The UW students on our crew reacted to Yarrow with a mixture of awe and bewilderment. Most didn't know that these days he is as devoted to young people as he was to civil rights in the '60s. In 2000 he founded Operation Respect, a nonprofit that provides public schools with curriculum focused on tolerance. His work in this area, like his work always has, weaves into his music. (All of Yarrow's songs are downloadable - free - at dontlaugh.org.)
When it came time to rehearse the opening of our show, I grew worried about getting Yarrow to concentrate. He was carrying on, funny as hell, sharpened by years of performing, storytelling and travel. Yet we had to get the show on the road. The 30 Minute Music Hour is made in real time and webcast live.

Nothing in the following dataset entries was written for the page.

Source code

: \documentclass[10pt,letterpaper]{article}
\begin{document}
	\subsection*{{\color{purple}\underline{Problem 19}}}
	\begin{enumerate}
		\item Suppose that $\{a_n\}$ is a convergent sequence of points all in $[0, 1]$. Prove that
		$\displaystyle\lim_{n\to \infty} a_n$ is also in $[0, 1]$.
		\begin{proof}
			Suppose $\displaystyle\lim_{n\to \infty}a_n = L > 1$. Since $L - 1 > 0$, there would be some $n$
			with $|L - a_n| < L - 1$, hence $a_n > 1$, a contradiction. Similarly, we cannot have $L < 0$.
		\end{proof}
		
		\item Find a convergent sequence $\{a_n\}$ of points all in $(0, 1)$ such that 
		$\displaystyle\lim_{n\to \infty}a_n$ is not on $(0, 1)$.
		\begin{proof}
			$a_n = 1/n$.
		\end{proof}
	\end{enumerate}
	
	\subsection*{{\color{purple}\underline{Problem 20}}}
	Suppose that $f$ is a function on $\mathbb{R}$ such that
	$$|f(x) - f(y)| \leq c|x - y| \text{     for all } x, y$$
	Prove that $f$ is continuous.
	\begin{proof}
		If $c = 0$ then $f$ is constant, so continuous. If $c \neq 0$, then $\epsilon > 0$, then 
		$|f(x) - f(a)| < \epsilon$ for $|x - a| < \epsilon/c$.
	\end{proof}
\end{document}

Dumb me. He could have made it through our rehearsal blocking straight out of bed. He improvised and talked and joked and sang - all the while hitting every mark of our dry run. Our production day fell exactly one week after the four-hour memorial service for his late singing partner Mary Travers. Those moments were still very close to him.
Once our interview began I tried to get him to tell me how he approached singing against Travers' huge, classical voice while keeping balance with Noel Paul Stookey's jazzier vocals. Instead, a story about Peter, Paul and Mary singing for President Kennedy and guests in Washington emerged.
"Usually when we sing in the folk tradition, people sit on the floor." Yarrow's eyes shined in the glow of the memory. "One person in the back immediately sat down on the rug. It was the president. Everyone else followed."
I had brought my ukulele with me to the studio hoping we could play a song together - either on or off camera. I had a song in mind. After lunch I broached the subject and named the tune, a romantic ballad from the late 1930s.
"Nah," he said. Then he asked his assistant to bring him his guitar. "Let's try this," and he plucked the introduction to "Sloop John B" in the key of C. It worked. "We'll do it in the show," he said. "When?" I asked. "In the second set."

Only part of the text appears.